> **The problem**: Below are some records; find each line that carries the word "releases" and copy it.

============

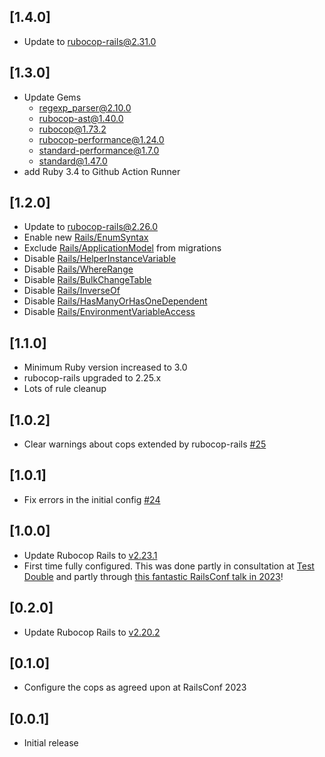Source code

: ## [1.4.0]

- Update to [rubocop-rails@2.31.0](https://github.com/rubocop/rubocop-rails/releases/tag/v2.31.0)

## [1.3.0]

- Update Gems
    - regexp_parser@2.10.0
    - rubocop-ast@1.40.0
    - rubocop@1.73.2
    - rubocop-performance@1.24.0
    - standard-performance@1.7.0
    - standard@1.47.0
- add Ruby 3.4 to Github Action Runner

## [1.2.0]

- Update to [rubocop-rails@2.26.0](https://github.com/rubocop/rubocop-rails/blob/master/CHANGELOG.md#2260-2024-08-24)
- Enable new [Rails/EnumSyntax](https://github.com/rubocop/rubocop-rails/blob/master/docs/modules/ROOT/pages/cops_rails.adoc#railsenumsyntax)
- Exclude [Rails/ApplicationModel](/commit/94029ecc04635bdcda9c54bfcca27f6f9656205d) from migrations
- Disable [Rails/HelperInstanceVariable](https://github.com/rubocop/rubocop-rails/blob/master/docs/modules/ROOT/pages/cops_rails.adoc#railshelperinstancevariable)
- Disable [Rails/WhereRange](https://github.com/standardrb/standard-rails/pull/57)
- Disable [Rails/BulkChangeTable](https://github.com/standardrb/standard-rails/pull/55)
- Disable [Rails/InverseOf](https://github.com/standardrb/standard-rails/pull/54)
- Disable [Rails/HasManyOrHasOneDependent](https://github.com/standardrb/standard-rails/pull/53)
- Disable [Rails/EnvironmentVariableAccess](https://github.com/standardrb/standard-rails/pull/47)

## [1.1.0]

- Minimum Ruby version increased to 3.0
- rubocop-rails upgraded to 2.25.x
- Lots of rule cleanup

## [1.0.2]

- Clear warnings about cops extended by rubocop-rails [#25](https://github.com/standardrb/standard-rails/issues/25)

## [1.0.1]

- Fix errors in the initial config [#24](https://github.com/standardrb/standard-rails/pull/24)

## [1.0.0]

- Update Rubocop Rails to [v2.23.1](https://github.com/rubocop/rubocop-rails/releases/tag/v2.23.1)
- First time fully configured. This was done partly in consultation at [Test Double](https://testdouble.com/) and partly through [this fantastic RailsConf talk in 2023](https://www.youtube.com/watch?v=QVilOzkLdlI)!

## [0.2.0]

- Update Rubocop Rails to [v2.20.2](https://github.com/rubocop/rubocop-rails/releases/tag/v2.20.2)

## [0.1.0]

- Configure the cops as agreed upon at RailsConf 2023

## [0.0.1]

- Initial release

============

> **Answer to this exercise**:
- Update to [rubocop-rails@2.31.0](https://github.com/rubocop/rubocop-rails/releases/tag/v2.31.0)
- Update Rubocop Rails to [v2.23.1](https://github.com/rubocop/rubocop-rails/releases/tag/v2.23.1)
- Update Rubocop Rails to [v2.20.2](https://github.com/rubocop/rubocop-rails/releases/tag/v2.20.2)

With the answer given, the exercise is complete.